Et comme d’habitude, il se retrouve seul à la fin de la foire.

Mais Julien Morganti est la seule personne au monde à croire qu’il est deux quand il se regarde dans un miroir. Ce qui lui permet de fanfaronner qu’il a fait « une union progressiste et républicaine » regroupant déçus du nationalisme (mais qui donc?), des représentants de l’opposition régionale de droite (mais qui donc?) et des membres de l’opposition municipale de gauche (mais qui donc?)

Si julien Morganti évoque des soutiens, il prend grand soin de ne jamais les nommer. Soit, ce sont des fantômes, soit, ils sont encombrants pour lui.

Faisons un tour d’horizon!

Jean-Martin Mondoloni, leader de la droite régionale, et Jean-Sébastien De Casalta ont participé à la conférence de presse de Jean-François Paoli.
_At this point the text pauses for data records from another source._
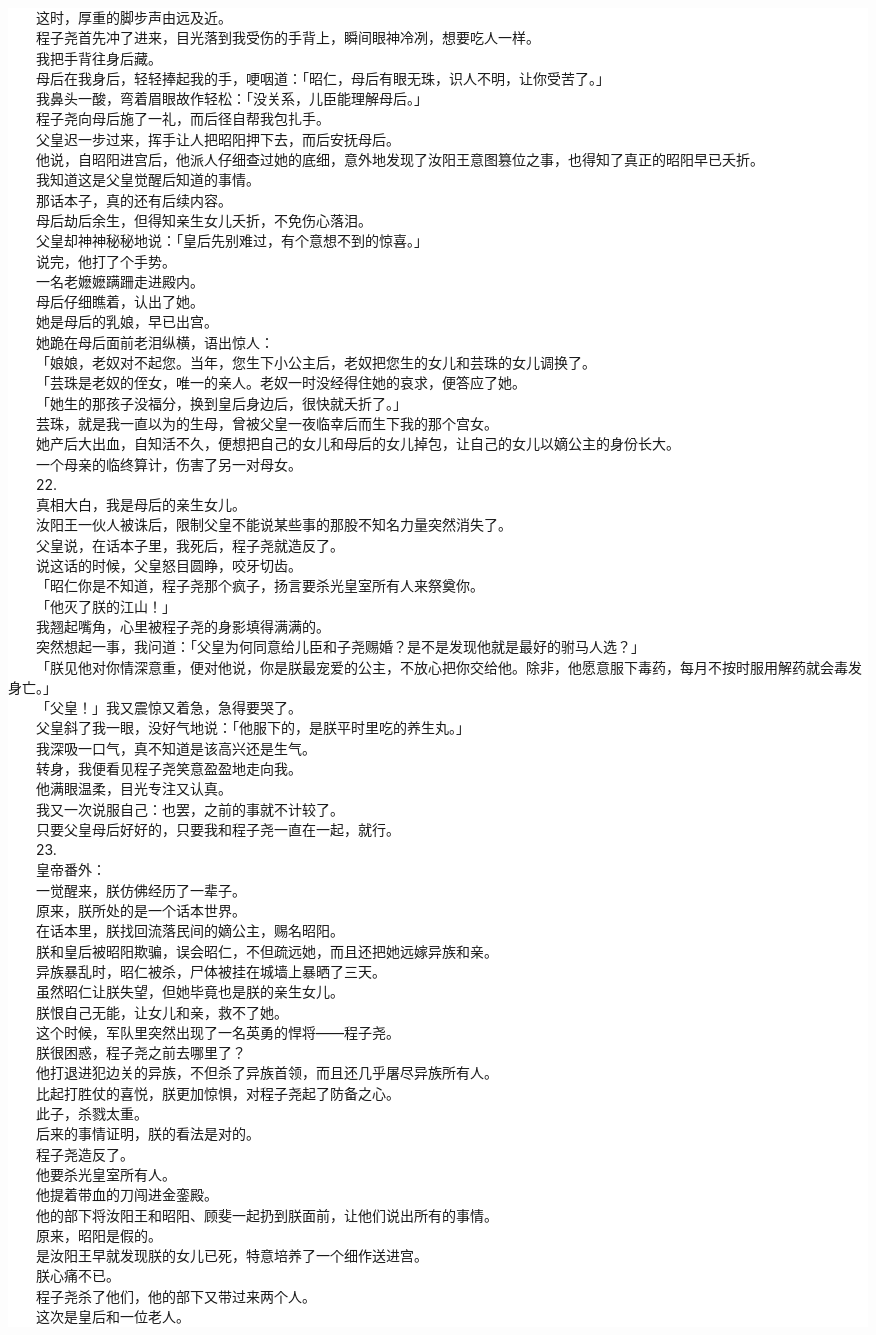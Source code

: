 &emsp;&emsp;这时，厚重的脚步声由远及近。  
&emsp;&emsp;程子尧首先冲了进来，目光落到我受伤的手背上，瞬间眼神冷冽，想要吃人一样。  
&emsp;&emsp;我把手背往身后藏。  
&emsp;&emsp;母后在我身后，轻轻捧起我的手，哽咽道：「昭仁，母后有眼无珠，识人不明，让你受苦了。」  
&emsp;&emsp;我鼻头一酸，弯着眉眼故作轻松：「没关系，儿臣能理解母后。」  
&emsp;&emsp;程子尧向母后施了一礼，而后径自帮我包扎手。  
&emsp;&emsp;父皇迟一步过来，挥手让人把昭阳押下去，而后安抚母后。  
&emsp;&emsp;他说，自昭阳进宫后，他派人仔细查过她的底细，意外地发现了汝阳王意图篡位之事，也得知了真正的昭阳早已夭折。  
&emsp;&emsp;我知道这是父皇觉醒后知道的事情。  
&emsp;&emsp;那话本子，真的还有后续内容。  
&emsp;&emsp;母后劫后余生，但得知亲生女儿夭折，不免伤心落泪。  
&emsp;&emsp;父皇却神神秘秘地说：「皇后先别难过，有个意想不到的惊喜。」  
&emsp;&emsp;说完，他打了个手势。  
&emsp;&emsp;一名老嬷嬷蹒跚走进殿内。  
&emsp;&emsp;母后仔细瞧着，认出了她。  
&emsp;&emsp;她是母后的乳娘，早已出宫。  
&emsp;&emsp;她跪在母后面前老泪纵横，语出惊人：  
&emsp;&emsp;「娘娘，老奴对不起您。当年，您生下小公主后，老奴把您生的女儿和芸珠的女儿调换了。  
&emsp;&emsp;「芸珠是老奴的侄女，唯一的亲人。老奴一时没经得住她的哀求，便答应了她。  
&emsp;&emsp;「她生的那孩子没福分，换到皇后身边后，很快就夭折了。」  
&emsp;&emsp;芸珠，就是我一直以为的生母，曾被父皇一夜临幸后而生下我的那个宫女。  
&emsp;&emsp;她产后大出血，自知活不久，便想把自己的女儿和母后的女儿掉包，让自己的女儿以嫡公主的身份长大。  
&emsp;&emsp;一个母亲的临终算计，伤害了另一对母女。  
&emsp;&emsp;22.  
&emsp;&emsp;真相大白，我是母后的亲生女儿。  
&emsp;&emsp;汝阳王一伙人被诛后，限制父皇不能说某些事的那股不知名力量突然消失了。  
&emsp;&emsp;父皇说，在话本子里，我死后，程子尧就造反了。  
&emsp;&emsp;说这话的时候，父皇怒目圆睁，咬牙切齿。  
&emsp;&emsp;「昭仁你是不知道，程子尧那个疯子，扬言要杀光皇室所有人来祭奠你。  
&emsp;&emsp;「他灭了朕的江山！」  
&emsp;&emsp;我翘起嘴角，心里被程子尧的身影填得满满的。  
&emsp;&emsp;突然想起一事，我问道：「父皇为何同意给儿臣和子尧赐婚？是不是发现他就是最好的驸马人选？」  
&emsp;&emsp;「朕见他对你情深意重，便对他说，你是朕最宠爱的公主，不放心把你交给他。除非，他愿意服下毒药，每月不按时服用解药就会毒发身亡。」  
&emsp;&emsp;「父皇！」我又震惊又着急，急得要哭了。  
&emsp;&emsp;父皇斜了我一眼，没好气地说：「他服下的，是朕平时里吃的养生丸。」  
&emsp;&emsp;我深吸一口气，真不知道是该高兴还是生气。  
&emsp;&emsp;转身，我便看见程子尧笑意盈盈地走向我。  
&emsp;&emsp;他满眼温柔，目光专注又认真。  
&emsp;&emsp;我又一次说服自己：也罢，之前的事就不计较了。  
&emsp;&emsp;只要父皇母后好好的，只要我和程子尧一直在一起，就行。  
&emsp;&emsp;23.  
&emsp;&emsp;皇帝番外：  
&emsp;&emsp;一觉醒来，朕仿佛经历了一辈子。  
&emsp;&emsp;原来，朕所处的是一个话本世界。  
&emsp;&emsp;在话本里，朕找回流落民间的嫡公主，赐名昭阳。  
&emsp;&emsp;朕和皇后被昭阳欺骗，误会昭仁，不但疏远她，而且还把她远嫁异族和亲。  
&emsp;&emsp;异族暴乱时，昭仁被杀，尸体被挂在城墙上暴晒了三天。  
&emsp;&emsp;虽然昭仁让朕失望，但她毕竟也是朕的亲生女儿。  
&emsp;&emsp;朕恨自己无能，让女儿和亲，救不了她。  
&emsp;&emsp;这个时候，军队里突然出现了一名英勇的悍将——程子尧。  
&emsp;&emsp;朕很困惑，程子尧之前去哪里了？  
&emsp;&emsp;他打退进犯边关的异族，不但杀了异族首领，而且还几乎屠尽异族所有人。  
&emsp;&emsp;比起打胜仗的喜悦，朕更加惊惧，对程子尧起了防备之心。  
&emsp;&emsp;此子，杀戮太重。  
&emsp;&emsp;后来的事情证明，朕的看法是对的。  
&emsp;&emsp;程子尧造反了。  
&emsp;&emsp;他要杀光皇室所有人。  
&emsp;&emsp;他提着带血的刀闯进金銮殿。  
&emsp;&emsp;他的部下将汝阳王和昭阳、顾斐一起扔到朕面前，让他们说出所有的事情。  
&emsp;&emsp;原来，昭阳是假的。  
&emsp;&emsp;是汝阳王早就发现朕的女儿已死，特意培养了一个细作送进宫。  
&emsp;&emsp;朕心痛不已。  
&emsp;&emsp;程子尧杀了他们，他的部下又带过来两个人。  
&emsp;&emsp;这次是皇后和一位老人。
Le MCD, qui fait partie de l’opposition municipale bastiaise, a indiqué soutenir la démarche de Jean-François Paoli.

Alors, quelle est donc cette mystérieuse composante de gauche de l’opposition municipale bastiaise?

Serait-ce ceux que le même Julien Morganti avait pourtant, lui-même, qualifiés en 2020, de tenants « de la revanche, de l’argent et de la haine » ?

Napoléon disait qu’en politique l’absurdité n’est pas un obstacle. Or, c’est justement cette absurdité que Julien Morganti semble avoir mis au service de son ambition personnelle. Cependant la défense de l’intérêt commun mérite bien mieux que le simple assouvissement d’un petit intérêt particulier.